DATA |
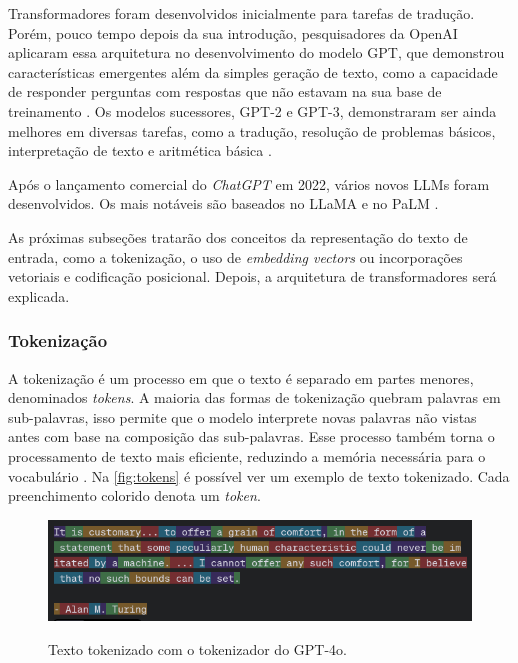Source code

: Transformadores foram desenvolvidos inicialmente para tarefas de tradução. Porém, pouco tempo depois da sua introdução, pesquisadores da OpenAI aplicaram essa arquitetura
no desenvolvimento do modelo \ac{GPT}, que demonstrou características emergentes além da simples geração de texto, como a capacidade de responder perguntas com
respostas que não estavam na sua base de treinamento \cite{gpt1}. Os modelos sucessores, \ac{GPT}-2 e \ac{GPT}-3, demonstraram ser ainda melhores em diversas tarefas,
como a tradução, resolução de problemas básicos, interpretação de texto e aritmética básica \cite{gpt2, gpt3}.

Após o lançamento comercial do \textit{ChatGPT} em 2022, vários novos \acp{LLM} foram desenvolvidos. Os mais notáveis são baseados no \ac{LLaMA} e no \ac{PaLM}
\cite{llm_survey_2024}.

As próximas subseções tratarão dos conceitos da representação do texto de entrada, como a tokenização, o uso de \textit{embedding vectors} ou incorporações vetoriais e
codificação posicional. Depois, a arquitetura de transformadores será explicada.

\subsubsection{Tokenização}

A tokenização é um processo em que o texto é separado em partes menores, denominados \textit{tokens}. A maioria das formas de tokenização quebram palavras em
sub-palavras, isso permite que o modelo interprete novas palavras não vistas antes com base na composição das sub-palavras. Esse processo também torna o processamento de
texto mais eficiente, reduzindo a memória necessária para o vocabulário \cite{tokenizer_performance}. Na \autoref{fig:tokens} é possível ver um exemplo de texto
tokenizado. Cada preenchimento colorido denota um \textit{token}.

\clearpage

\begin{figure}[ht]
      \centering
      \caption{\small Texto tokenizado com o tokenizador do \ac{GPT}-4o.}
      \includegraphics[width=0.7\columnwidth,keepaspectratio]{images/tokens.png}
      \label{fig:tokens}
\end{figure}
--
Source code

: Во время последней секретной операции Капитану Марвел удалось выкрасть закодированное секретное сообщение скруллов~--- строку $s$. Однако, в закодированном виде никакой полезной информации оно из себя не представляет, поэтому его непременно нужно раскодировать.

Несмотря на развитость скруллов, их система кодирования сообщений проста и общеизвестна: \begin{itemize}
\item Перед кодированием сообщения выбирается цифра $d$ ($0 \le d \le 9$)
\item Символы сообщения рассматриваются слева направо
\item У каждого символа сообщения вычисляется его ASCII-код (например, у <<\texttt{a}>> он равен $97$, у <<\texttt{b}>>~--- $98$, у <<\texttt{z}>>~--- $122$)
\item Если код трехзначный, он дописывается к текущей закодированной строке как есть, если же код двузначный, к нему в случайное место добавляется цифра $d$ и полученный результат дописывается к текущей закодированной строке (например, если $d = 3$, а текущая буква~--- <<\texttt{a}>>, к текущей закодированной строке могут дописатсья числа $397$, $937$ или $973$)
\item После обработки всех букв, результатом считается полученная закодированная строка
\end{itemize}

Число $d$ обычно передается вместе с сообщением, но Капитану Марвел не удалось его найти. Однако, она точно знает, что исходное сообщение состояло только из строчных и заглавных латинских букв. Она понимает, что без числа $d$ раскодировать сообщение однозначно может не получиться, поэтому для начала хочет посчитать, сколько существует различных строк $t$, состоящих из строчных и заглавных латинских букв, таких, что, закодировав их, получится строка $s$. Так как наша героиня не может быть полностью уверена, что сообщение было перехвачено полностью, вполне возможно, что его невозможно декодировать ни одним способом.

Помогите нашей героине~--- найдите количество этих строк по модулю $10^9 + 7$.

PROBLEM STATEMENT | If a line above holds the string "arquitetura", copy it out.

ANSWER TO THIS EXERCISE |
: Transformadores foram desenvolvidos inicialmente para tarefas de tradução. Porém, pouco tempo depois da sua introdução, pesquisadores da OpenAI aplicaram essa arquitetura
codificação posicional. Depois, a arquitetura de transformadores será explicada.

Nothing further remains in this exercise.